Now while 31 * x + y will not be perfect, in the same case, it will be much much better.

Note: by definition of hashing there is no perfect hashing. The only thing is to analyse what kind of collisions occurs for a given hash function. In the geometrical case the first one introduces collisions for a very simple and usual symmetry property. Thus in very common cases there could be too much collisions.

----EDIT----

Note that 31x+y ensures that no points in the rectangle (0,0)—(huge value,30) will collide, etc. A point (x,y) will collide only with points (x',y') such that (31x+y=31x'+y') which is a very uncommon geometrical property.

edited Mar 20, 2024 at 16:36

answered Apr 20, 2020 at 7:58

Jean-Baptiste Yunès

36.6k4 gold badges51 silver badges76 bronze badges

Sign up to request clarification or add additional context in comments.

6 Comments

Amongalen Over a year ago

In the first case, (3,4) and (4,3) have the same hashcode. In the second case, (0,31) and (1,0) have the same hashcode. Why second is better than the first?

Jean-Baptiste Yunès Over a year ago

@Amongalen because the geometrical property induced by the equivalence function is much more unusual in the second case.

Titulum Over a year ago

@Amongalen, this can be fixed by also multiplying the second item, e.g.: 31 * x + 37 * y

Amongalen Over a year ago

@Titulum and then some other pair of points will collide with each other, eg. (0,31) and (37, 0) :)

Jean-Baptiste Yunès Over a year ago

@Titulum No way. Coding two integers into one ===> collision, whatever you do.

|

chrylis -cautiouslyoptimistic- · Accepted Answer · 2020-04-20 07:59:39Z

6

Imagine you have two string properties prop1 and prop2, and two objects:

A: {prop1="foo", prop2="bar"}
B: {prop1="bar", prop2="foo"}

These are clearly different values, and it's useful to set up the hash code to distinguish between them.
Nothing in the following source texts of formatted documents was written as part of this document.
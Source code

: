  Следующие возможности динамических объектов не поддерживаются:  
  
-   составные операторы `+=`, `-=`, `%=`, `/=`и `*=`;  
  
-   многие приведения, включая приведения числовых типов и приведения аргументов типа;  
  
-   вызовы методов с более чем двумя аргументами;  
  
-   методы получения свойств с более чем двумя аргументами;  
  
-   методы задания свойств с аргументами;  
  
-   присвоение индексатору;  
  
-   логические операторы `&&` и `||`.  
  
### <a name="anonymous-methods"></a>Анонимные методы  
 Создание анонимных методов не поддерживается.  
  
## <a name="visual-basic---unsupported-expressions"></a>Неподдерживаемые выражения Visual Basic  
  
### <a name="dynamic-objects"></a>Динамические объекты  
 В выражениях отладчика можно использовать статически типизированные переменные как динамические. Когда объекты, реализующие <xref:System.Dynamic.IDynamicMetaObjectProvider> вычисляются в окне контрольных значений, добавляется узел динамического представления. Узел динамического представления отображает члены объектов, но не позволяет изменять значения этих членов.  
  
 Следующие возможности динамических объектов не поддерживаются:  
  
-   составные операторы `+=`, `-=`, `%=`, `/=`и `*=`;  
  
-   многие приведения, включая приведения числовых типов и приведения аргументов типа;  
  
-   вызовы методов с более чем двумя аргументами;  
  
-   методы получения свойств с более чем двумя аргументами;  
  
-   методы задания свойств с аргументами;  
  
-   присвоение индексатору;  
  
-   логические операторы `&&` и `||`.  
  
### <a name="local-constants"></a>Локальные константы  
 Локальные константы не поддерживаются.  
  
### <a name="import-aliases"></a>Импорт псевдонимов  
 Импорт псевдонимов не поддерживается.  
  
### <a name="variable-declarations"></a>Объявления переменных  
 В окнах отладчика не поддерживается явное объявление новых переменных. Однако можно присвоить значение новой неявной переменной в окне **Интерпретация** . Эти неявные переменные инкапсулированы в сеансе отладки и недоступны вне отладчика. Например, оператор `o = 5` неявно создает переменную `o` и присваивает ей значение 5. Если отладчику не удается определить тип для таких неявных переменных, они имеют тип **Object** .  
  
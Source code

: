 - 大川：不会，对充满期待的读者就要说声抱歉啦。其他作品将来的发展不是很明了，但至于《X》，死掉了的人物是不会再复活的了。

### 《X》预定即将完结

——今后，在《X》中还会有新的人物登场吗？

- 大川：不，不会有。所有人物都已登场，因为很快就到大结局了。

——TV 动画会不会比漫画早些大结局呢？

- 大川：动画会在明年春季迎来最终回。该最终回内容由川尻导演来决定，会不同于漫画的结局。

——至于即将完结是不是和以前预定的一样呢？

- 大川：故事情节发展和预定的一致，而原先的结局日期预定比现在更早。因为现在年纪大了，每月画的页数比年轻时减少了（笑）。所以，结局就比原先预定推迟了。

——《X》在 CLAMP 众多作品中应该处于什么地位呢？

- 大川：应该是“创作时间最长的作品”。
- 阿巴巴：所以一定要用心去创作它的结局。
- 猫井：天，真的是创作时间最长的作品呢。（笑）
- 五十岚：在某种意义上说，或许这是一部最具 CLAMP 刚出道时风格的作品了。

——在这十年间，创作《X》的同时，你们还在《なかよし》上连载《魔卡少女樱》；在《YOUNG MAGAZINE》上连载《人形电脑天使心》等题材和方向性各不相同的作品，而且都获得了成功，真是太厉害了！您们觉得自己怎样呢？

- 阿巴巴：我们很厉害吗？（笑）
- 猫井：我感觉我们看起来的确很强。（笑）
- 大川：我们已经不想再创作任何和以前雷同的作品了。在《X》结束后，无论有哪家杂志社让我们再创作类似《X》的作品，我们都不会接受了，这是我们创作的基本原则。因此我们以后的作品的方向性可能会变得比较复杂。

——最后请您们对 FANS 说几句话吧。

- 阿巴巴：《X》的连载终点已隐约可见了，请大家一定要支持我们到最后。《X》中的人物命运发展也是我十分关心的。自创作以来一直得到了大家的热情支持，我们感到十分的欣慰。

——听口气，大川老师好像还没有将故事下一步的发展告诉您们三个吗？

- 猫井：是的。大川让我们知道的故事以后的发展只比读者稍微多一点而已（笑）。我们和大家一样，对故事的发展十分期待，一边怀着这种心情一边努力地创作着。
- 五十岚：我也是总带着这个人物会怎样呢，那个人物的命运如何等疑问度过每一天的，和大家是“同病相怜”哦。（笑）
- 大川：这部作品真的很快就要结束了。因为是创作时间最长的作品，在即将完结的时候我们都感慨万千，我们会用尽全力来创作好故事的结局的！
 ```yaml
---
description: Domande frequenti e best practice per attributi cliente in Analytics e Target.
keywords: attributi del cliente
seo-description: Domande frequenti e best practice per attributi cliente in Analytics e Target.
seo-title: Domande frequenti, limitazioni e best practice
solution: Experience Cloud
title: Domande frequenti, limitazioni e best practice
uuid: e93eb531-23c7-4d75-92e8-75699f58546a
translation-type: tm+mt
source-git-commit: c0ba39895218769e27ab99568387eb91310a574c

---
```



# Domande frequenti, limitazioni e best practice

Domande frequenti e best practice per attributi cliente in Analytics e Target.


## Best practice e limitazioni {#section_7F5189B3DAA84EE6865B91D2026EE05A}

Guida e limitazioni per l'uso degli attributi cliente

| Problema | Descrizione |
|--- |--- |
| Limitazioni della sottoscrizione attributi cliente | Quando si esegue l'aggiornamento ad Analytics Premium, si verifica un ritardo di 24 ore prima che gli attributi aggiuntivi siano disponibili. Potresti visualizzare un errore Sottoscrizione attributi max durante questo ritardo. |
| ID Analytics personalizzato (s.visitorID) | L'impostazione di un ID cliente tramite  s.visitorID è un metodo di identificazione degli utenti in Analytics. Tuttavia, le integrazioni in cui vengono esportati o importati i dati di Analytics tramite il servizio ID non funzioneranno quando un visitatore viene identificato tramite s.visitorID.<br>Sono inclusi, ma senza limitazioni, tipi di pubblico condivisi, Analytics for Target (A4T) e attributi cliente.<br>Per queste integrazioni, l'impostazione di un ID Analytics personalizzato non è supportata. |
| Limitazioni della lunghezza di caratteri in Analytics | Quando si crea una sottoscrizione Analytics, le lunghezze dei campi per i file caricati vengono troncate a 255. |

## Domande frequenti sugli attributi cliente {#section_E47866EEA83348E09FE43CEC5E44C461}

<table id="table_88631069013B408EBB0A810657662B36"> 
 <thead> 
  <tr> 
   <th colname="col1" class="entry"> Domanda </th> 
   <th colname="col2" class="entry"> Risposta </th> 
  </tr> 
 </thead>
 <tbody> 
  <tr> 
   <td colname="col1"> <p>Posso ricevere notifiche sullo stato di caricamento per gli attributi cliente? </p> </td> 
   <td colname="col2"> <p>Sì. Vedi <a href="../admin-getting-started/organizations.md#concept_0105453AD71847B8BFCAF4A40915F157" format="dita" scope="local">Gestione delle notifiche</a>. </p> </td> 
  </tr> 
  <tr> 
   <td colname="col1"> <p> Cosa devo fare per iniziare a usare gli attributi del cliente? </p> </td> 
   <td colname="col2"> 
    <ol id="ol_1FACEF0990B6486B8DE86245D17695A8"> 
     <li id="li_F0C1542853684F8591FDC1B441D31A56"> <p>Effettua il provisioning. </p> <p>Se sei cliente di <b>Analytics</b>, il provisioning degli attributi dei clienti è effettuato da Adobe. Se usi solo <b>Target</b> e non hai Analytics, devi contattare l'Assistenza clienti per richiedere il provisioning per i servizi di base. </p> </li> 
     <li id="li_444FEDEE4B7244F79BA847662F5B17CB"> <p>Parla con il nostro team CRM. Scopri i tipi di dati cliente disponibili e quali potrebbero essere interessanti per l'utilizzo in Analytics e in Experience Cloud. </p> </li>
If you simply add the properties' hash codes together, you'll get the same value for both A and B. Instead, by multiplying and adding, the hash code will be different based on the property sequence.

It seems you may be slightly misinterpreting the advice: The purpose of the multiply-and-add is to create a dependence on the semantic order of properties within an object, not the execution order of the calculation.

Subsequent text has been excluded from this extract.